Apache HBase provides the ability to perform realtime random read/write access to large datasets. HBase is built on top of Apache Hadoop and can scale to billions of rows and millions of columns. One of the capabilities of Apache HBase is a thrift server that provides the ability to interact with HBase from any language that supports Thrift. There are two different versions of the HBase Thrift server v1 and v2. This blog post focuses on v1 since that is the version that integrates with Hue.
Apache HBase and Hue
Hue has support for Apache HBase through the v1 thrift server. The Hue UI allows for easily interacting with HBase for both querying and inserting. It is a quick and easy way to get started with HBase. The downside is that when using the HBase thrift v1 server, there was limited support for Kerberos.
HBase Thrift V1 and Kerberos
There have been a few posts about getting the HBase Thrift V1 server to work properly with Kerberos. In many cases, the solution was to merge keytabs for the HTTP principal and the HBase server principal. The other solution was to add the HTTP principal as a proxy user. Both of these solutions require extra work that isn’t necessary. The HTTP principal should only be used for authenticating SPNEGO. The HBase server principal should be used to authenticate with the rest of HBase. I found this out after comparing the Apache Hive HiveServer2 thrift implementation with the HBase thrift server implementation.

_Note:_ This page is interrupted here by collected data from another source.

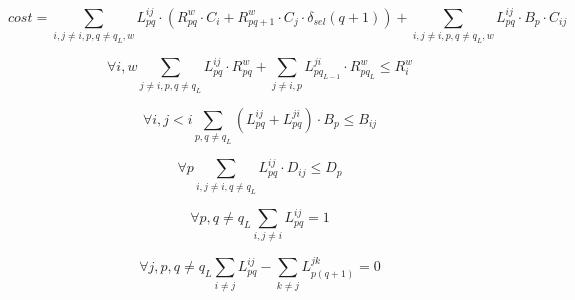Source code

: $$
cost = 
    \sum_{i,j\neq i,p,q \neq q_L,w} {L^{ij}_{pq} \cdot (R^{w}_{pq} \cdot C_{i} + R^{w}_{pq+1} \cdot C_{j} \cdot \delta_{sel}(q+1))} + 
    \sum_{i,j \neq i,p,q \neq q_L,w} L^{ij}_{pq} \cdot B_p \cdot  C_{ij}
$$

$$
\forall i,w 
    \sum_{j \neq i,p,q \neq q_L} L^{ij}_{pq} \cdot R^{w}_{pq} +
    \sum_{j \neq i,p} L^{ji}_{pq_{L-1}} \cdot R^{w}_{pq_L}
    \leq R^{w}_i
$$

$$
    \forall i, j < i \sum_{p,q \neq q_{L}} (L^{ij}_{pq} + L^{ji}_{pq}) \cdot B_p \leq B_{ij}
$$

$$
    \forall{p} \sum_{i,j \neq i,q \neq q_L} L^{ij}_{pq} \cdot D_{ij} \leq D_p 
$$

$$
    \forall{p,q \neq q_L} \sum_{i,j \neq i}  L^{ij}_{pq} = 1
$$

$$
    \forall{j,p,q \neq q_L} \sum_{i \neq j} L^{ij}_{pq} - \sum_{k \neq j} L^{jk}_{p(q+1)} = 0
$$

Improving the HBase Thrift V1 Implementation
I emailed the hbase-user mailing list to see if my findings were plausible or if I was missing something. Josh Elser reviewed it and said that this change would be useful. I opened HBASE-19852 and put together a working patch over the next few months. It turns out the quick patch for our environment took some effort to contribute back to Apache HBase proper. The patch accomplished the following:
- Avoid the existing 401 try/catch block by checking the authorization header up front before checking for Kerberos credentials
hbase.thrift.spnego.keytab.fileto allow configuring the SPNEGO principal specifically for the Thrift server
With the first change, this prevents the logs from being filled with messages about failing Kerberos authentication when the authorization header is empty. The second change allows the SPNEGO principal to be configured in the hbase-site.xml file. The thrift server will then be configured to use the SPNEGO principal and keytab for HTTP authentication. This prevents the need to merge keytabs and allows an administrator to use existing SPNEGO principals and keytabs that are on the host (like one setup by Ambari).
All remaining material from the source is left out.